Case #816

DATE: July 27, 2016

PARTIES: University of Toronto v L.D.
Hearing Date(s):
April 7, 2016
June 23, 2016
June 29, 2016
Panel Members:
Lisa Brownstone, Chair
Joel Kirsh, Faculty Member
Carl Shen, Student Member
Lily Harmer, Assistant Discipline Counsel, Paliare Roland Barristers
Lucy Gaspini, Manager, Academic Integrity & Affairs, UTM
Shu Cui Lin, Paralegal for the Student
Joseph Jim, Assistant to Ms. Lin
Prof. Kathleen Yu, Instructor of the Course
Prof. Catherin Seguin, Dean’s Designate, UTM
Alexandra Di Blasio, Academic Integrity Assistant, UTM
Ms. L.D., the Student
Mr. Y.L. Ms. X.C., and Ms. B.J.L, friends of the Student, UTM
Mary Xu Ling Wang, Interpreter for the Student
In Attendance:
Tracey Gameiro, Associate Director, Appeals, Discipline and Faculty Grievances
Krista Osbourne, Administrative Assistant, Appeals, Discipline and Faculty Grievances
Sean Lourim, IT Support, Office of the Governing Council
Mr. Y.J., the Student’s boyfriend
Trial Division – s. B.i.1(a) of the Code – forged documents – Student altered her test paper before submitting it to her professor for re-grading – finding on evidence – finding on guilt – mitigating factors of expressing remorse, participating in the discipline process, unlikeliness of repetition, and difficult personal circumstances – grade assignment of zero; 1-year suspension; 2-year notation on the Student’s academic record and transcript; case reported to Provost for publication
Student charged under s. B.i.1(a) and, in the alternative, s. Bi.3(a) and s. B.i.3(b) of the Code. The charges related to allegations that the Student knowingly forged, altered, or falsified her Test before resubmitting it in an attempt to obtain additional marks. Student found guilty with respect to the forged documents charge contrary to s. B.i.1(a) of the Code. The University then withdrew the alternative charges. The Panel took into account evidence that the Student made two alterations to her test based on the Course Instructor’s scan of her originally submitted Test. In The University of Toronto v. O.S. (case #824), a student was found guilty of a forged documents charge involving the very same course and the very same test. The Student in this case argued that she made two markings on the Test but forgot about these changes when she resubmitted it for regarding. The Panel in this case noted the differences in this case, namely the mitigating factors of this Student: the Student took the proceedings and the fall-out from her actions seriously, there was a degree of remorse, the conduct was unlikely to be repeated, and the student had difficult personal circumstances.
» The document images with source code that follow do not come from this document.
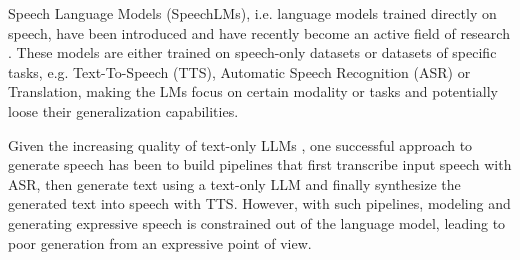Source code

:   
  

Speech Language Models (SpeechLMs), i.e. language models trained directly on speech, have been introduced \citep{gslm, algayres2023tgslm, borsos2023audiolm} and have recently become an active field of research 
\citep{Wang2023VallE, nguyen2023dgslm, hassid2023textually, rubenstein2023audiopalm}.
These models are either trained on speech-only datasets or datasets of specific tasks, e.g. Text-To-Speech (TTS), Automatic Speech Recognition (ASR) or Translation, making the LMs focus on certain modality or tasks and potentially loose their generalization capabilities.

\iffalse
Text and speech, despite being different in their expressivity, are both means of conveying language and inherently share their content/meaning. \citealp{hassid2023textually} and \citealp{rubenstein2023audiopalm} utilize Text LLMs to transfer knowledge from text to speech. However, little work has actually analyzed the cross-modal generation capabilities of SpeechLMs. In this work, we address the question of whether the knowledge of TextLMs can be transferred to SpeechLMs, and if the model can generate text and speech in a coherent cross-modal manner.
\fi
Given the increasing quality of text-only LLMs \citep{brown2020gpt3,touvron2023llama2}, one successful approach to generate speech has been to build pipelines that first transcribe input speech with ASR,  then generate text using a text-only LLM and finally synthesize the generated text into speech with TTS. However, with such pipelines, modeling and generating expressive speech is constrained out of the language model, leading to poor generation from an expressive point of view.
The Panel therefore imposed a lesser sentence than it had in Case #824, but it continued to emphasize the serious nature of the misconduct. The Panel imposed a grade assignment of zero in the Course; a 1-year suspension from the University; a 2-year notation on the Student’s academic record and transcript; and that the matter be reported to the Provost for publication.